Past Account comments on DeepMind: Generally capable agents emerge from open-ended play

Past Account 29 Jul 2021 17:20 UTC
4 points
[Deleted]
- Quintin Pope 29 Jul 2021 22:01 UTC
  5 points
  Parent
  The summary says they use text and a search for “text” in the paper gives this on page 32:
  
  “In these past works, the goal usually consists of the position of the agent or a target observation to reach, however some previous work uses text goals (Colas et al., 2020) for the agent similarly to this work.”
  
  So I thought they provided goals as text. I’ll be disappointed if they don’t. Hopefully, future work will do so (and potentially use pretrained LMs to process the goal texts).

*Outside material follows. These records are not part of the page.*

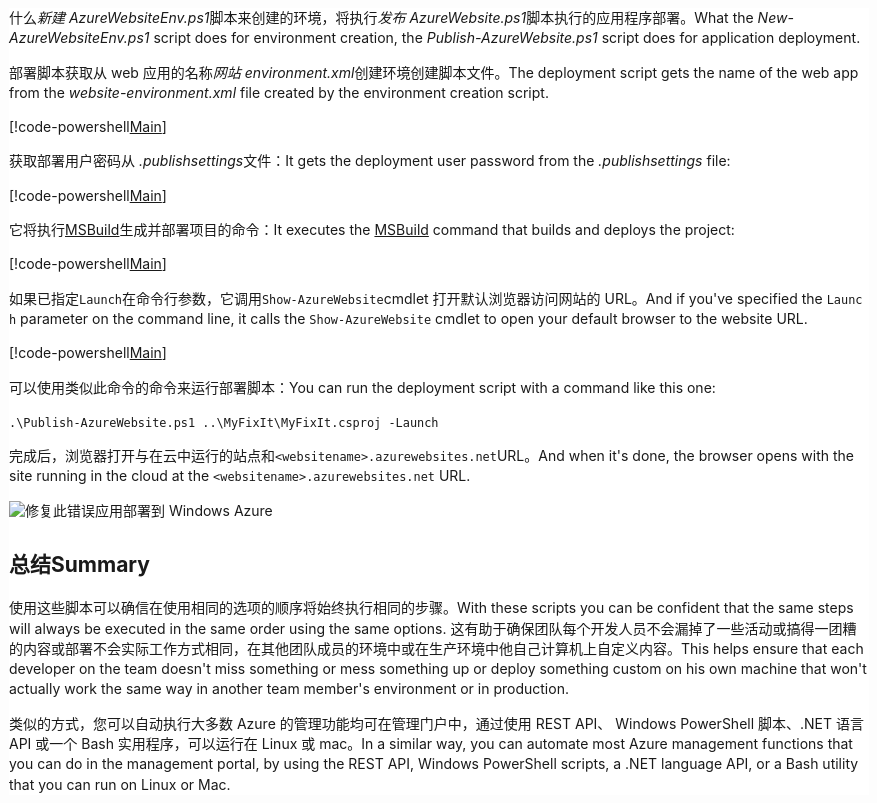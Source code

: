 <span data-ttu-id="3cfd6-229">什么*新建 AzureWebsiteEnv.ps1*脚本来创建的环境，将执行*发布 AzureWebsite.ps1*脚本执行的应用程序部署。</span><span class="sxs-lookup"><span data-stu-id="3cfd6-229">What the *New-AzureWebsiteEnv.ps1* script does for environment creation, the *Publish-AzureWebsite.ps1* script does for application deployment.</span></span>

<span data-ttu-id="3cfd6-230">部署脚本获取从 web 应用的名称*网站 environment.xml*创建环境创建脚本文件。</span><span class="sxs-lookup"><span data-stu-id="3cfd6-230">The deployment script gets the name of the web app from the *website-environment.xml* file created by the environment creation script.</span></span>

[!code-powershell[Main](automate-everything/samples/sample23.ps1)]

<span data-ttu-id="3cfd6-231">获取部署用户密码从 *.publishsettings*文件：</span><span class="sxs-lookup"><span data-stu-id="3cfd6-231">It gets the deployment user password from the *.publishsettings* file:</span></span>

[!code-powershell[Main](automate-everything/samples/sample24.ps1)]

<span data-ttu-id="3cfd6-232">它将执行[MSBuild](http://msbuildbook.com/)生成并部署项目的命令：</span><span class="sxs-lookup"><span data-stu-id="3cfd6-232">It executes the [MSBuild](http://msbuildbook.com/) command that builds and deploys the project:</span></span>

[!code-powershell[Main](automate-everything/samples/sample25.ps1)]

<span data-ttu-id="3cfd6-233">如果已指定`Launch`在命令行参数，它调用`Show-AzureWebsite`cmdlet 打开默认浏览器访问网站的 URL。</span><span class="sxs-lookup"><span data-stu-id="3cfd6-233">And if you've specified the `Launch` parameter on the command line, it calls the `Show-AzureWebsite` cmdlet to open your default browser to the website URL.</span></span>

[!code-powershell[Main](automate-everything/samples/sample26.ps1?highlight=3)]

<span data-ttu-id="3cfd6-234">可以使用类似此命令的命令来运行部署脚本：</span><span class="sxs-lookup"><span data-stu-id="3cfd6-234">You can run the deployment script with a command like this one:</span></span>

`.\Publish-AzureWebsite.ps1 ..\MyFixIt\MyFixIt.csproj -Launch`

<span data-ttu-id="3cfd6-235">完成后，浏览器打开与在云中运行的站点和`<websitename>.azurewebsites.net`URL。</span><span class="sxs-lookup"><span data-stu-id="3cfd6-235">And when it's done, the browser opens with the site running in the cloud at the `<websitename>.azurewebsites.net` URL.</span></span>

![修复此错误应用部署到 Windows Azure](automate-everything/_static/image7.png)

## <a name="summary"></a><span data-ttu-id="3cfd6-237">总结</span><span class="sxs-lookup"><span data-stu-id="3cfd6-237">Summary</span></span>

<span data-ttu-id="3cfd6-238">使用这些脚本可以确信在使用相同的选项的顺序将始终执行相同的步骤。</span><span class="sxs-lookup"><span data-stu-id="3cfd6-238">With these scripts you can be confident that the same steps will always be executed in the same order using the same options.</span></span> <span data-ttu-id="3cfd6-239">这有助于确保团队每个开发人员不会漏掉了一些活动或搞得一团糟的内容或部署不会实际工作方式相同，在其他团队成员的环境中或在生产环境中他自己计算机上自定义内容。</span><span class="sxs-lookup"><span data-stu-id="3cfd6-239">This helps ensure that each developer on the team doesn't miss something or mess something up or deploy something custom on his own machine that won't actually work the same way in another team member's environment or in production.</span></span>

<span data-ttu-id="3cfd6-240">类似的方式，您可以自动执行大多数 Azure 的管理功能均可在管理门户中，通过使用 REST API、 Windows PowerShell 脚本、.NET 语言 API 或一个 Bash 实用程序，可以运行在 Linux 或 mac。</span><span class="sxs-lookup"><span data-stu-id="3cfd6-240">In a similar way, you can automate most Azure management functions that you can do in the management portal, by using the REST API, Windows PowerShell scripts, a .NET language API, or a Bash utility that you can run on Linux or Mac.</span></span>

  - Past Account 30 Jul 2021 16:53 UTC
    1 point
    Parent
    [Deleted]
- brp 9 Aug 2021 4:03 UTC
  3 points
  Parent
  What’s the practical difference between “text” and one-hots of said “text”? One-hots are the standard for inputting text into models. It is only recently that we expect models to learn their preferred encoding for raw text (cf. transformers). By taking a small shortcut, the authors of this paper get to show off their agent work without loss of generality: one could still give one-hot instructions to an agent that is learning to act in the real life.